Reinbrecht v. Reinbrecht et al.
Reinbrecht et al. v. Allstate Insurance Co. of Canada Reinbrecht et al. v. John Doe et al. [Indexed as: Reinbrecht v. Reinbrecht]
89 O.R. (3d) 561
Court of Appeal for Ontario,
Lang, MacFarland and LaForme JJ.A.
March 18, 2008
Limitations -- Insurance -- Insured suing uninsured at-fault driver within limitation period and then suing her own insurer more than two years after accident -- Insurer moving for summary judgment dismissing action as statute-barred -- Motion judge properly dismissing motion -- Insured not legally entitled to recover non-pecuniary damages until she discovered or ought to have discovered that those damages met threshold -- Trial required because of conflicting evidence on threshold issue -- Limitation period not tolling against both pecuniary and non-pecuniary claims from date of discovery of pecuniary damages -- Motion judge also not erring in finding that special circumstances existed that justified extension of limitation period.

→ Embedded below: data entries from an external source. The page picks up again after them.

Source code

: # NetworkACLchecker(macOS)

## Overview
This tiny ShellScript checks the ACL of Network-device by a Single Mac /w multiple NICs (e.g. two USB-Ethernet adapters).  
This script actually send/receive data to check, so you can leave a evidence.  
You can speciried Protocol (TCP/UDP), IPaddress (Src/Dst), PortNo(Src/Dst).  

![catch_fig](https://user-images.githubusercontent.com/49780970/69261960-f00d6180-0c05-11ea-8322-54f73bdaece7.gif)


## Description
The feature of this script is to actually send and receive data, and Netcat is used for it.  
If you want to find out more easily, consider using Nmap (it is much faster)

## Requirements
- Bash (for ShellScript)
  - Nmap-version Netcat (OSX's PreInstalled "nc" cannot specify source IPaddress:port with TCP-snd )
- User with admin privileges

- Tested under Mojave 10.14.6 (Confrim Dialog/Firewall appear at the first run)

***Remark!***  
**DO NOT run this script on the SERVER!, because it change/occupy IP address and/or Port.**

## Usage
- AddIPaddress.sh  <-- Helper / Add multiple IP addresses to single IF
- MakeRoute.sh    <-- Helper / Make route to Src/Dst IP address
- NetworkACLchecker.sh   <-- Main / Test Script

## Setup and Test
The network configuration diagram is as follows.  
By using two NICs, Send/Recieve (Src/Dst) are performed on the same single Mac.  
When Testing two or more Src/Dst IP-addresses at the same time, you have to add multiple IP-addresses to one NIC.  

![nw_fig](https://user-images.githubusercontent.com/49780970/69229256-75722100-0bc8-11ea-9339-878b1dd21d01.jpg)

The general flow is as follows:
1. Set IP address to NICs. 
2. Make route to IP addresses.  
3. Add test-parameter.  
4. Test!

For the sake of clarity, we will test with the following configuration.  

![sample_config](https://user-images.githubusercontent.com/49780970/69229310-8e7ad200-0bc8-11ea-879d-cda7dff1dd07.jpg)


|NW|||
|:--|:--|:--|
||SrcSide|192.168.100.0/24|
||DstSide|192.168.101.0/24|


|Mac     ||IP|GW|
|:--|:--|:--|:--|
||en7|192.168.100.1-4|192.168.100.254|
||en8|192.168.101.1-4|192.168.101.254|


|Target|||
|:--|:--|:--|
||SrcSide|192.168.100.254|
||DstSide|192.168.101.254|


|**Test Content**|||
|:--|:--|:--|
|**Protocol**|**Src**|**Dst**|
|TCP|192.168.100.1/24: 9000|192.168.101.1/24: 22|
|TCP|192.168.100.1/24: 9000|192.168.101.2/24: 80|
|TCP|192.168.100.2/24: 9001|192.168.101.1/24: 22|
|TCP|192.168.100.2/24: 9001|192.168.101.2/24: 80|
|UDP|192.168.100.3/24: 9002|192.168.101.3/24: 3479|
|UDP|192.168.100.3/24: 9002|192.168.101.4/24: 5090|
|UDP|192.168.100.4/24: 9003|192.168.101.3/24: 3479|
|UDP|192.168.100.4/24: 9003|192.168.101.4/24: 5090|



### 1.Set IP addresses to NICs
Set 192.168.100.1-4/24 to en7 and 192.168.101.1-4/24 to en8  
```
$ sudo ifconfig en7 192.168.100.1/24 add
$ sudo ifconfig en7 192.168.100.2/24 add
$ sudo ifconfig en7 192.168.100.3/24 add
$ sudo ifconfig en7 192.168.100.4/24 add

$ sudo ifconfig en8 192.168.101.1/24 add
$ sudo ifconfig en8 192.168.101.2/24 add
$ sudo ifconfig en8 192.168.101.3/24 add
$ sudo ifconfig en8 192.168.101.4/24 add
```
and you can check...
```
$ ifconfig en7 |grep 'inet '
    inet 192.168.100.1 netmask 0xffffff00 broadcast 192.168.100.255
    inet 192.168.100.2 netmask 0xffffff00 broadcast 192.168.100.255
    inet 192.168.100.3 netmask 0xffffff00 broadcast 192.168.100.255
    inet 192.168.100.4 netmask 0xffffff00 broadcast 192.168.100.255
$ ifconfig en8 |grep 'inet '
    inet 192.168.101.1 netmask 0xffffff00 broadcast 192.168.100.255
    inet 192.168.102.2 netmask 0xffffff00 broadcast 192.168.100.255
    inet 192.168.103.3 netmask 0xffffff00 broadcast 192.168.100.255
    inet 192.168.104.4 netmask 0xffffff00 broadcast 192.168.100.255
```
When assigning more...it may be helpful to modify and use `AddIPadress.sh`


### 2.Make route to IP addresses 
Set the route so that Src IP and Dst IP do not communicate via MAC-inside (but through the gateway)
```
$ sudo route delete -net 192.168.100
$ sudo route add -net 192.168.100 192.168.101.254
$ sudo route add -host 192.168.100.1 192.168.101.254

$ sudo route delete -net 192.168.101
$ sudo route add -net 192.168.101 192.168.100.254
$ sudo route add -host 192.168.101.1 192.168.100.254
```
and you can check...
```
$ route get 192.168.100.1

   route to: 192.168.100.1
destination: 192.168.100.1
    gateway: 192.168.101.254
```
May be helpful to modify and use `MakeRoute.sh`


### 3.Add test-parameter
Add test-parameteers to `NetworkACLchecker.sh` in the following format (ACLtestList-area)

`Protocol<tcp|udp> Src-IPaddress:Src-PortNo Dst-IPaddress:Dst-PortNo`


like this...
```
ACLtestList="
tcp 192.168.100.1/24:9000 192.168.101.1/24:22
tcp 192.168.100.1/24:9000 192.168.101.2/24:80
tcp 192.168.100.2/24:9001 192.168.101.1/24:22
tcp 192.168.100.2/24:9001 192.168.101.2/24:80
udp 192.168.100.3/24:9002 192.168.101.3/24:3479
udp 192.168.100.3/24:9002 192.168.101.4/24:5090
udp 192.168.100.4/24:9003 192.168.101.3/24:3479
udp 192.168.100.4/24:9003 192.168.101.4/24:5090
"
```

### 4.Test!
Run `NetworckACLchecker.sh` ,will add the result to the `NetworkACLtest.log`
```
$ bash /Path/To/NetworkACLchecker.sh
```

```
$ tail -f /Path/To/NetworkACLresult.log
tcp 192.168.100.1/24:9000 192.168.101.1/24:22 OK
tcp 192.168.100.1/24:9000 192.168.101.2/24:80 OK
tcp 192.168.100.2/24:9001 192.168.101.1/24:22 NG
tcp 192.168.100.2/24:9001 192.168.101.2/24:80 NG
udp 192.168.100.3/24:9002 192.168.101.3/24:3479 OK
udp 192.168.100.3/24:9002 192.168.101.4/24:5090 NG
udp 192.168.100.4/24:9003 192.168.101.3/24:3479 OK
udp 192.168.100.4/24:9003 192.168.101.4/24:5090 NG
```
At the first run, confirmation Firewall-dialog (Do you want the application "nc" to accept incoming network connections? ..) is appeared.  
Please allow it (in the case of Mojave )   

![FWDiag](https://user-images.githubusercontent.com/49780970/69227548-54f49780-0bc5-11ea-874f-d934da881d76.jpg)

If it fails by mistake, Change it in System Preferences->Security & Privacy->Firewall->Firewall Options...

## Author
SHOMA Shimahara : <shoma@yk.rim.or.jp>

The insured was involved in a motor vehicle accident in June 1998. She sued the uninsured at-fault driver in June 2000, within the two-year limitation period. She sued her own insurer in June 2001. The insurer brought a motion for summary judgment on the basis that the insured's claim against it was barred by the expiration of the limitation period. The motion was dismissed. The insurer appealed.
Held, the appeal should be dismissed.
Section 8(3) of O. Reg. 676 under the Insurance Act, R.S.O. 1990, c. I.8 provides that an action against an insurer in respect of bodily injury shall be commenced within two years after the cause of action arises. The motion judge determined that the insured was not legally entitled to recover at least non-pecuniary damages until she discovered, or ought to have discovered by reasonable diligence, that her non-pecuniary damages met the threshold. Since the determination of the question of when this occurred depended on conflicting evidence, the motion judge correctly concluded that a trial was required. The limitation period did not toll for both pecuniary and non-pecuniary damages from the time when the insured knew about her pecuniary damages.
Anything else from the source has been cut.